As I mentioned yesterday, today the plan was to WB a set of 5 ca problems that the students have had in their possession since last Friday. There were to be prepared to present the solution either graphically and or kinematically (that is, using the kinematic equations). Rather that me dictating which method I wanted to see, I let the class decide. Going in to this, I was pretty excited about how I let them decide. I set up a little Senteo (clicker, or student response system) quiz with 5 questions…. well actually, one question asked 5 times. Here it is:
Q: I would like to see the solution to Problem #1 presented : A) graphically B) with the kinematic equations.
I ran in anonymous mode to answer the questions, and whichever had the most votes, that was how it was presented. The results you ask? In Mod 1, only 1 of the 5 was presented graphically; in Mod 2 all 5 presented with the kinematic equations; and in Mod 3, again all 5 presented with the kinematic equations. Well, I’m not ashamed to tell you I was a bit surprised. I was betting that most would want to see them graphical solutions, but I was wrong. In mod 3, I threw out my hypothesis to the class. As a teacher, one way to interpret this is so think “Well, they all solved them graphically and are confident in the solutions, but not so sure of the kinematic approach.” As I said that, I saw a several heads nodding. What I should have done is ask a follow-up to each question… “I solved Problem #1 A) Graphically B) using the kinematic equations. Maybe next time.
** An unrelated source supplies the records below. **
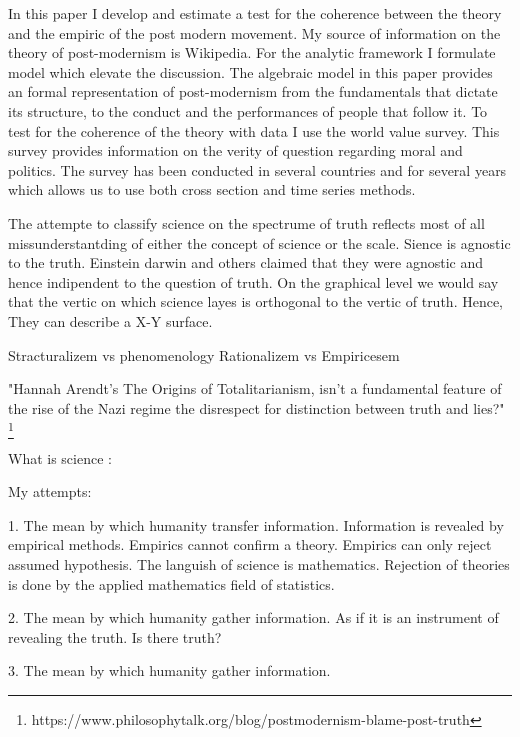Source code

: \documentclass[14pt,oneside]{amsart}
\begin{document}
\bigskip

In this paper I develop and estimate a test for the coherence between the theory and the empiric of the post modern movement. My source of information on the theory of post-modernism is Wikipedia. For the analytic framework I formulate model which elevate the discussion. The algebraic model in this paper provides an formal representation of post-modernism from the fundamentals that dictate its structure, to the conduct and the performances of people that follow it. To test for the coherence of the theory with data I use the world value survey. This survey provides information on the verity of question regarding moral and politics. The survey has been conducted in several countries and for several years which allows us to use both cross section and time series methods. 

\bigskip

The attempte to classify science on the spectrume of truth reflects most of all missunderstantding of either the concept of science or the scale. Sience is agnostic to the truth. Einstein darwin and others claimed that they were agnostic and hence indipendent to the question of truth. On the graphical level we would say that the vertic on which science layes is orthogonal to the vertic of truth. Hence, They can describe a X-Y surface.   
\bigskip

Stracturalizem vs phenomenology
Rationalizem vs Empiricesem
 

\bigskip



"Hannah Arendt's The Origins of Totalitarianism, isn't a fundamental feature of the rise of the Nazi regime the disrespect for distinction between truth and lies?" \footnote{https://www.philosophytalk.org/blog/postmodernism-blame-post-truth}


What is science :

My attempts:

1. The mean by which humanity transfer information.
	Information is revealed by empirical methods.
	Empirics cannot confirm a theory.
	Empirics can only reject assumed hypothesis.
	The languish of science is mathematics.
	Rejection of theories is done by the applied mathematics field of statistics.

2. The mean by which humanity gather information.
	As if it is an instrument of revealing the truth.
	Is there truth? 
	
3. The mean by which humanity gather information.
\end{document}
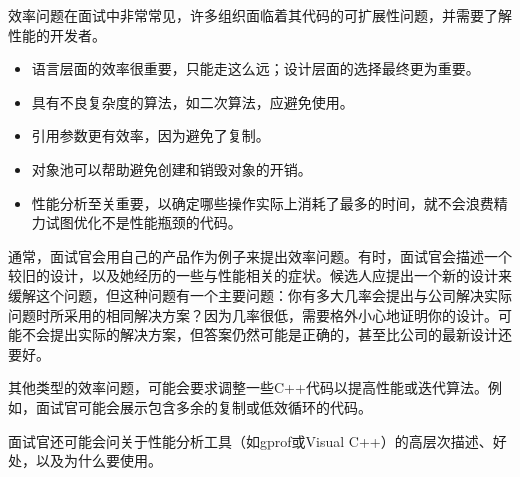 
效率问题在面试中非常常见，许多组织面临着其代码的可扩展性问题，并需要了解性能的开发者。


\begin{itemize}
\item
语言层面的效率很重要，只能走这么远；设计层面的选择最终更为重要。

\item
具有不良复杂度的算法，如二次算法，应避免使用。

\item
引用参数更有效率，因为避免了复制。

\item
对象池可以帮助避免创建和销毁对象的开销。

\item
性能分析至关重要，以确定哪些操作实际上消耗了最多的时间，就不会浪费精力试图优化不是性能瓶颈的代码。
\end{itemize}


通常，面试官会用自己的产品作为例子来提出效率问题。有时，面试官会描述一个较旧的设计，以及她经历的一些与性能相关的症状。候选人应提出一个新的设计来缓解这个问题，但这种问题有一个主要问题：你有多大几率会提出与公司解决实际问题时所采用的相同解决方案？因为几率很低，需要格外小心地证明你的设计。可能不会提出实际的解决方案，但答案仍然可能是正确的，甚至比公司的最新设计还要好。

其他类型的效率问题，可能会要求调整一些C++代码以提高性能或迭代算法。例如，面试官可能会展示包含多余的复制或低效循环的代码。

面试官还可能会问关于性能分析工具（如gprof或Visual C++）的高层次描述、好处，以及为什么要使用。







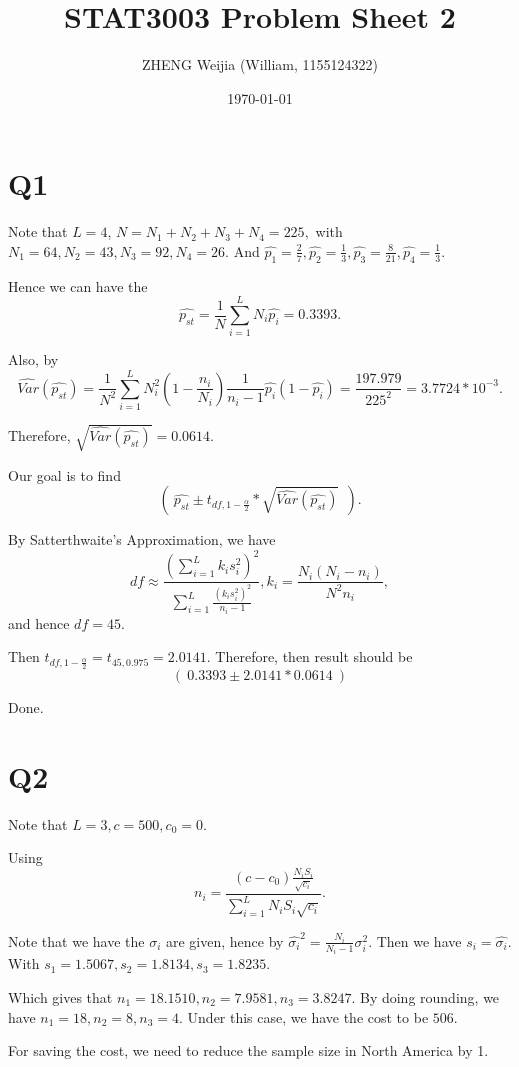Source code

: \documentclass[12pt]{article}%
\begin{document}
\title{STAT3003 Problem Sheet 2}
\author{ZHENG Weijia (William, 1155124322)}
\date{\today}
\maketitle



\section{Q1}

Note that $L=4$, $N=N_1+N_2+N_3+N_4 = 225,$ with $N_1=64, N_2=43, N_3 = 92, N_4=26.$ And $\hat{p_1}=\frac{2}{7}, \hat{p_2}=\frac{1}{3}, \hat{p_3}=\frac{8}{21}, \hat{p_4}=\frac{1}{3}.$

Hence we can have the $$\hat{p_{st}}=\frac{1}{N}\sum_{i=1}^{L}N_i \hat{p_i}=0.3393.$$

Also, by $$\hat{Var}(\hat{p_{st}})=\frac{1}{N^2}\sum_{i=1}^{L}N_i^2(1-\frac{n_i}{N_i})\frac{1}{n_i-1}\hat{p_i}(1-\hat{p_i})=\frac{197.979}{225^2}=3.7724*10^{-3}.$$

Therefore, $\sqrt{\hat{Var}(\hat{p_{st}})}=0.0614.$

Our goal is to find $$(~\hat{p_{st}} \pm t_{df,1-\frac{\alpha}{2}}*\sqrt{\hat{Var}(\hat{p_{st}})}~~).$$

By Satterthwaite's Approximation, we have $$df \approx \frac{(\sum_{i=1}^{L}k_i s_{i}^2)^2}{\sum_{i=1}^{L}\frac{(k_i s_i^2)^2}{n_i-1}}, k_i=\frac{N_i(N_i-n_i)}{N^2n_i},$$ and hence $df=45.$

Then $t_{df,1-\frac{\alpha}{2}}=t_{45,0.975}=2.0141.$ Therefore, then result should be $$(~0.3393\pm 2.0141*0.0614~)$$

Done.

\section{Q2}
Note that $L=3, c = 500, c_0 =0.$

Using $$n_i=\frac{(c-c_0)\frac{N_i S_i}{\sqrt{c_i}}}{\sum_{i=1}^{L}N_i S_i \sqrt{c_i}}.$$ 

Note that we have the $\sigma_i$ are given, hence by $\hat{\sigma_i}^2=\frac{N_i}{N_i-1}\sigma_i^2.$ Then we have $s_i = \hat{\sigma_i}.$ With $s_1=1.5067, s_2 = 1.8134, s_3=1.8235.$

Which gives that $n_1=18.1510, n_2=7.9581, n_3=3.8247.$ By doing rounding, we have $n_1=18, n_2=8, n_3=4.$ Under this case, we have the cost to be $506.$

For saving the cost, we need to reduce the sample size in North America by 1. 
\end{document}
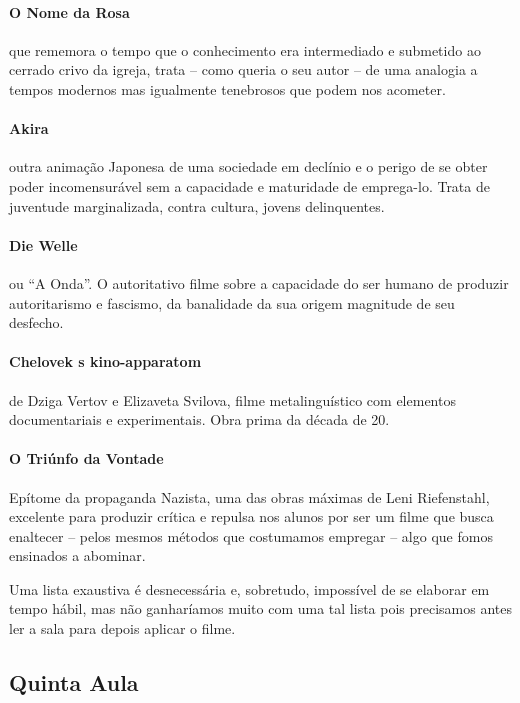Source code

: \documentclass[12pt,a4paper]{article}
\begin{document}
	\paragraph{O Nome da Rosa} que rememora o tempo que 
		o conhecimento era intermediado e submetido ao 
		cerrado crivo da igreja, trata -- como queria 
		o seu autor -- de uma analogia a tempos modernos 
		mas igualmente tenebrosos que podem nos acometer.

	\paragraph{Akira} outra animação Japonesa de uma 
		sociedade em declínio e o perigo de se obter 
		poder incomensurável sem a capacidade e 
		maturidade de emprega-lo. Trata de juventude 
		marginalizada, contra cultura, jovens 
		delinquentes.

	\paragraph{Die Welle} ou ``A Onda''. O autoritativo 
		filme sobre a capacidade do ser humano de 
		produzir autoritarismo e fascismo, da banalidade
		da sua origem magnitude de seu desfecho.

	\paragraph{Chelovek s kino-apparatom} de Dziga Vertov e
		Elizaveta Svilova, filme metalinguístico com 
		elementos documentariais e experimentais. Obra 
		prima da década de 20.

	\paragraph{O Triúnfo da Vontade} Epítome da propaganda 
		Nazista, uma das obras máximas de Leni 
		Riefenstahl, excelente para produzir crítica e 
		repulsa nos alunos por ser um filme que busca 
		enaltecer -- pelos mesmos métodos que costumamos 
		empregar -- algo que fomos ensinados a abominar.
		
	Uma lista exaustiva é desnecessária e, sobretudo, 
	impossível de se elaborar em tempo hábil, mas não 
	ganharíamos muito com uma tal lista pois precisamos
	antes ler a sala para depois aplicar o filme.

	\subsection*{Quinta Aula}
	
\end{document}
This was a SLO day. If you are reading this in Wisconsin, you most definitely know what a SLO is. It stands for Student Learning Objective. In an over simplified way, this is a means to document and quantify student learning. The SLO (including a whole bunch of components) gets entered on-line. I do not have an issue with the process. I have always thought it is good idea to reflect on one’s practice and to use data to improve it.
SIDEBAR: I DO wish we had been given inservice time to work through the process as we neared our due date.
So, you might be wondering what we used as our SLO. We decided to go with the theme of understanding kinematic graphs. One of the reasons is because this is always tough for students. Another reason is that the timing is right. We are just getting ready to start our kinematic units with the general kids. A final reason is that it is easily quantified. We are using the TUG-K (Test of Understanding of Graphs in Kinematics). I have read about the TUG-K but have never given it to a class (I have been using the FCI for a long time). The TUG-K was developed by Robert Beichner at the University of North Carolina. It is very well researched which is another positive. The version we gave was 20 questions and my class average was 6… so lots of work to do, no surprise there. I’m looking forward to 5 or 6 weeks down the road when we give the TUG-K again. Not only to see the improvement, but also as a way to evaluate my instruction. Did what I choose to do help the students grow in their understanding of these graphs?
SIDEBAR: The way we administered the test was pretty cool and was made possible by Joe Connelly,(you should follow him on Twitter) a colleague I met through the Phox Valley Physics and Physics Share Group (@PhoxShare). Joe has put in a huge amount of work so that members of our share group can give a wide variety of concept tests in a secure, password protected online environment.
I’m looking forward to digging into the spreadsheet of results to see exactly where most students are going to struggle. Two days of Parent-Teacher Conferences coming our way tomorrow and Friday, so maybe I will have some time to start digging!